L’ultima sessione di prove libere di questa mattina era stata interrotta in seguito a un incidente accorso al pilota della Toro Rosso Carlos Sainz. Al momento dell’interruzione, Rosberg era il più veloce con gomme supersoft. Le attività in pista necessarie per riparar
e le barriere hanno costretto a cancellare la gara di GP3; questo ha ulteriormente limitato la quantità di gomma depositata sulla pista.
Paul Hembery, Direttore Pirelli Motorsport: “La cosa più importante di oggi è che Carlos Sainz stia bene.
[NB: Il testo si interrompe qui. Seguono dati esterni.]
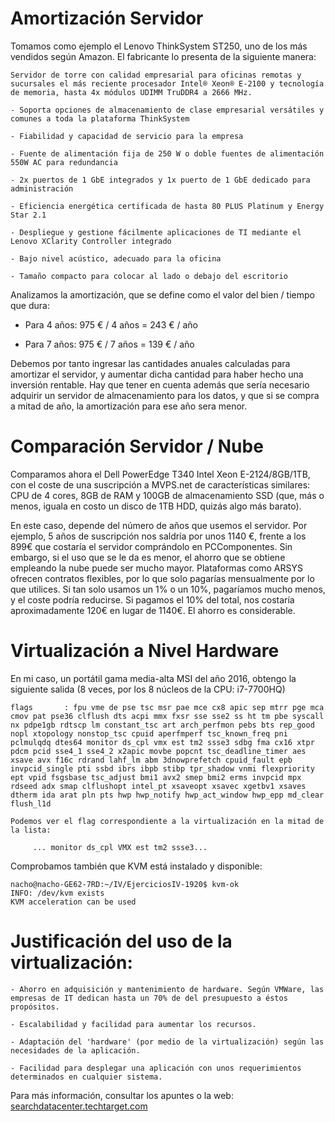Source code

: Amortización Servidor
=====================

Tomamos como ejemplo el Lenovo ThinkSystem ST250, uno de los más vendidos según Amazon. El fabricante lo presenta de la siguiente manera:

 	Servidor de torre con calidad empresarial para oficinas remotas y sucursales el más reciente procesador Intel® Xeon® E-2100 y tecnología de memoria, hasta 4x módulos UDIMM TruDDR4 a 2666 MHz.
 	
 	- Soporta opciones de almacenamiento de clase empresarial versátiles y comunes a toda la plataforma ThinkSystem

	- Fiabilidad y capacidad de servicio para la empresa

	- Fuente de alimentación fija de 250 W o doble fuentes de alimentación 550W AC para redundancia

	- 2x puertos de 1 GbE integrados y 1x puerto de 1 GbE dedicado para administración

	- Eficiencia energética certificada de hasta 80 PLUS Platinum y Energy Star 2.1

	- Despliegue y gestione fácilmente aplicaciones de TI mediante el Lenovo XClarity Controller integrado
	
	- Bajo nivel acústico, adecuado para la oficina

	- Tamaño compacto para colocar al lado o debajo del escritorio
	
Analizamos la amortización, que se define como el valor del bien / tiempo que dura:

- Para 4 años: 975 € / 4 años = 243 € / año

- Para 7 años: 975 € / 7 años = 139 € / año

Debemos por tanto ingresar las cantidades anuales calculadas para amortizar el servidor, y aumentar dicha cantidad para haber hecho una inversión rentable. Hay que tener en cuenta además que sería necesario adquirir un servidor de almacenamiento para los datos, y que si se compra a mitad de año, la amortización para ese año sera menor.


Comparación Servidor / Nube
=====================


Comparamos ahora el Dell PowerEdge T340 Intel Xeon E-2124/8GB/1TB, con el coste de una suscripción a MVPS.net de características similares:
CPU de 4 cores, 8GB de RAM y 100GB de almacenamiento SSD (que, más o menos, iguala en costo un disco de 1TB HDD, quizás algo más barato).

En este caso, depende del número de años que usemos el servidor. Por ejemplo, 5 años de suscripción nos saldría por unos 1140 €, frente a los 899€ que costaría el servidor comprándolo en PCComponentes. Sin embargo, si el uso que se le da es menor, el ahorro que se obtiene empleando la nube puede ser mucho mayor. Plataformas como ARSYS ofrecen contratos flexibles, por lo que solo pagarías mensualmente por lo que utilices. Si tan solo usamos un 1% o un 10%, pagaríamos mucho menos, y el coste podría reducirse. Si pagamos el 10% del total, nos costaría aproximadamente 120€ en lugar de 1140€. El ahorro es considerable.


Virtualización a Nivel Hardware
=====================


En mi caso, un portátil gama media-alta MSI del año 2016, obtengo la siguiente salida (8 veces, por los 8 núcleos de la CPU: i7-7700HQ)

	flags		: fpu vme de pse tsc msr pae mce cx8 apic sep mtrr pge mca cmov pat pse36 clflush dts acpi mmx fxsr sse sse2 ss ht tm pbe syscall nx pdpe1gb rdtscp lm constant_tsc art arch_perfmon pebs bts rep_good nopl xtopology nonstop_tsc cpuid aperfmperf tsc_known_freq pni pclmulqdq dtes64 monitor ds_cpl vmx est tm2 ssse3 sdbg fma cx16 xtpr pdcm pcid sse4_1 sse4_2 x2apic movbe popcnt tsc_deadline_timer aes xsave avx f16c rdrand lahf_lm abm 3dnowprefetch cpuid_fault epb invpcid_single pti ssbd ibrs ibpb stibp tpr_shadow vnmi flexpriority ept vpid fsgsbase tsc_adjust bmi1 avx2 smep bmi2 erms invpcid mpx rdseed adx smap clflushopt intel_pt xsaveopt xsavec xgetbv1 xsaves dtherm ida arat pln pts hwp hwp_notify hwp_act_window hwp_epp md_clear flush_l1d
	
	Podemos ver el flag correspondiente a la virtualización en la mitad de la lista: 
	
		 ... monitor ds_cpl VMX est tm2 ssse3...
		 
Comprobamos también que KVM está instalado y disponible:

	nacho@nacho-GE62-7RD:~/IV/EjerciciosIV-1920$ kvm-ok
	INFO: /dev/kvm exists
	KVM acceleration can be used


Justificación del uso de la virtualización:
=====================

	- Ahorro en adquisición y mantenimiento de hardware. Según VMWare, las empresas de IT dedican hasta un 70% de del presupuesto a éstos propósitos.
	
	- Escalabilidad y facilidad para aumentar los recursos.
	
	- Adaptación del 'hardware' (por medio de la virtualización) según las necesidades de la aplicación.
	
	- Facilidad para desplegar una aplicación con unos requerimientos determinados en cualquier sistema.
	

Para más información, consultar los apuntes o la web: [searchdatacenter.techtarget.com](https://searchdatacenter.techtarget.com/es/cronica/Beneficios-de-la-virtualizacion-y-consejos-para-su-implementacion)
Tutto il resto è secondario. I piloti hanno potuto girare poco, per cui ci sono molti punti interrogativi circa la strategia ottimale di gara – soprattutto perché non abbiamo mai corso qui con la mescola supersoft”.
La strategia Pirelli: poiché le squadre hanno completato pochi giri nelle prove libere, è difficile avere una precisa indicazione della strategia per i 53 giri di gara. Tuttavia, molti team potrebbero optare per una strategia a una sola sosta, considerati anche i bassi livelli di usura e di degrado. In questo caso, la strategia più veloce potrebbe essere: iniziare con le supersoft e poi passare alle soft tra il 18° e il 22° giro. Tuttavia non è escluso che qualche squadra opti per una strategia a due soste, soprattutto se le temperature dovessero aumentare”.